A single-arm study was conducted as an extension to the phase II trial. This also included non-small cell lung cancer patients with stage IIIb or IV disease of any histology. In this study, an 1800mg/m²; dose of ASA404 was combined with carboplatin and paclitaxel (whereas all the randomised studies in lung and other cancers used a 1200mg/m² dose). Median survival was 14.9 months. Full details can be found in the poster presentation.
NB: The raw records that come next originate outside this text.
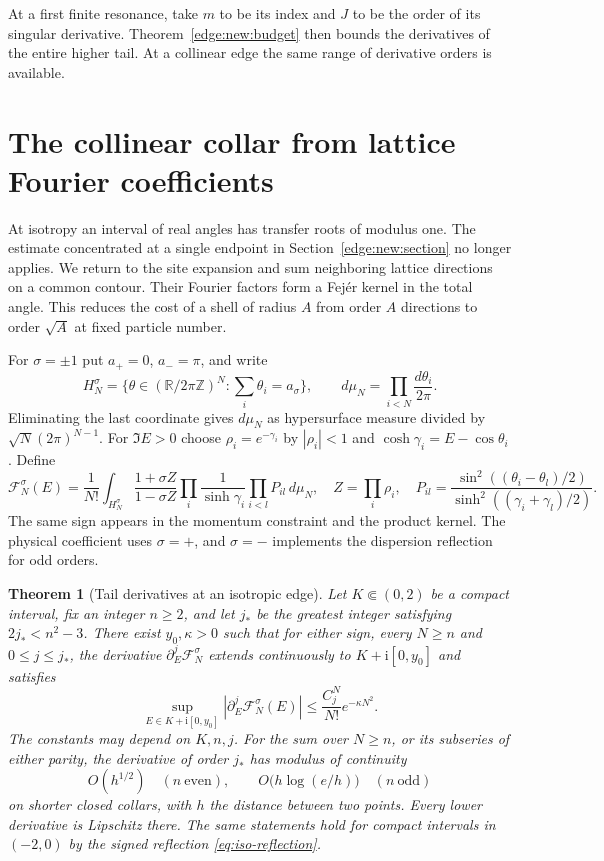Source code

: \documentclass[11pt]{article}
\numberwithin{equation}{section}
\newtheorem{theorem}{Theorem}[section]
\theoremstyle{definition}
\newcommand{\R}{\mathbb R}
\newcommand{\ii}{\mathrm i}
\begin{document}
At a first finite resonance, take $m$ to be its index and $J$ to be
the order of its singular derivative. Theorem~\ref{edge:new:budget}
then bounds the derivatives of the entire higher tail. At a
collinear edge the same range of derivative orders is available.

\section{The collinear collar from lattice Fourier coefficients}
\label{iso:new:section}

At isotropy an interval of real angles has transfer roots of modulus
one. The estimate concentrated at a single endpoint in
Section~\ref{edge:new:section} no longer applies. We return to the
site expansion and sum neighboring lattice directions on a common
contour. Their Fourier factors form a Fej\'er kernel in the total
angle. This reduces the cost of a shell of radius $A$ from order $A$
directions to order $\sqrt A$ at fixed particle number.

For $\sigma=\pm1$ put $a_+=0$, $a_-=\pi$, and write
\[
 H_N^\sigma=\{\theta\in(\R/2\pi\mathbb Z)^N:
                    \textstyle\sum_i\theta_i=a_\sigma\},\qquad
 d\mu_N=\prod_{i<N}\frac{d\theta_i}{2\pi}.
\]
Eliminating the last coordinate gives $d\mu_N$ as hypersurface measure
divided by $\sqrt N(2\pi)^{N-1}$. For $\Im E>0$
choose $\rho_i=e^{-\gamma_i}$ by $|\rho_i|<1$ and
$\cosh\gamma_i=E-\cos\theta_i$.  Define
\begin{equation}\label{iso:new:F}
 \mathcal F_N^\sigma(E)=\frac1{N!}\int_{H_N^\sigma}
 \frac{1+\sigma Z}{1-\sigma Z}
 \prod_i\frac1{\sinh\gamma_i}\prod_{i<l}P_{il}\,d\mu_N,
 \quad Z=\prod_i\rho_i,
 \quad P_{il}=\frac{\sin^2((\theta_i-\theta_l)/2)}
                       {\sinh^2((\gamma_i+\gamma_l)/2)}.
\end{equation}
The same sign appears in the momentum constraint and the product
kernel. The physical coefficient uses $\sigma=+$, and $\sigma=-$
implements the dispersion reflection for odd orders.

\begin{theorem}[Tail derivatives at an isotropic edge]\label{iso:new:budget}
Let $K\Subset(0,2)$ be a compact interval, fix an integer $n\ge2$,
and let $j_*$ be the greatest integer satisfying $2j_*<n^2-3$.
There exist $y_0,\kappa>0$ such that for either sign, every $N\ge n$
and $0\le j\le j_*$, the derivative $\partial_E^j\mathcal F_N^\sigma$
extends continuously to $K+\ii[0,y_0]$ and satisfies
\begin{equation}\label{iso:new:majorant}
 \sup_{E\in K+\ii[0,y_0]}|\partial_E^j\mathcal F_N^\sigma(E)|
       \le \frac{C_j^N}{N!}e^{-\kappa N^2}.
\end{equation}
The constants may depend on $K,n,j$. For the sum over $N\ge n$,
or its subseries of either parity, the derivative of order $j_*$
has modulus of continuity
\[
  O(h^{1/2})\quad(n\ \text{even}),\qquad
  O\bigl(h\log(e/h)\bigr)\quad(n\ \text{odd})
\]
on shorter closed collars, with $h$ the distance between two points.
Every lower derivative is Lipschitz there. The same statements hold
for compact intervals in $(-2,0)$ by the signed reflection
\eqref{eq:iso-reflection}.
\end{theorem}
\end{document}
Data from these phase II studies show that patients with both squamous and non-squamous types of non-small cell lung cancer experienced a survival benefit with ASA404. Full details can be found in the poster presentation at ASCO 2008.

Prostate cancer

A randomised phase II study has been conducted in hormone-refractory metastatic prostate cancer. This compares patients receiving docetaxel alone with patients receiving docetaxel plus ASA404. The PSA response rate (proportion of patients showing a sustained >50% reduction in levels of the biomarker PSA) was markedly higher in patients receiving the combination than in patients receiving chemotherapy alone (59% vs 37%). Details of the PSA findings have been presented at conferences (see ASCO 2007 poster presentation). It has now also been announced that tumour response rates in patients assessable by 'RECIST' were higher in patients who received ASA404 and that time to disease progression was marginally longer in patients who received ASA404 (see ASCO 2008 slide presentation). Addition of ASA404 to docetaxel was generally well tolerated. Median survival data are expected in the second half of 2008.

Ovarian cancer

A randomised phase II study has been conducted in patients with recurrent, platinum sensitive ovarian cancer. Patients received either carboplatin and paclitaxel chemotherapy or carboplatin and paclitaxel plus ASA404. Results available in July 2007 show there to be no advantage in median time to tumour progression in the ASA404 arm compared with the control arm. One-year survival rates were 74% for the ASA404 arm and 92% for the control arm. Independently-determined response rates were consistent with those previously reported at IGCS 2006 and showed a higher response rate in the ASA404 arm. Addition of ASA404 to chemotherapy was generally well tolerated. Ovarian cancer is no longer a priority indication for development of ASA404.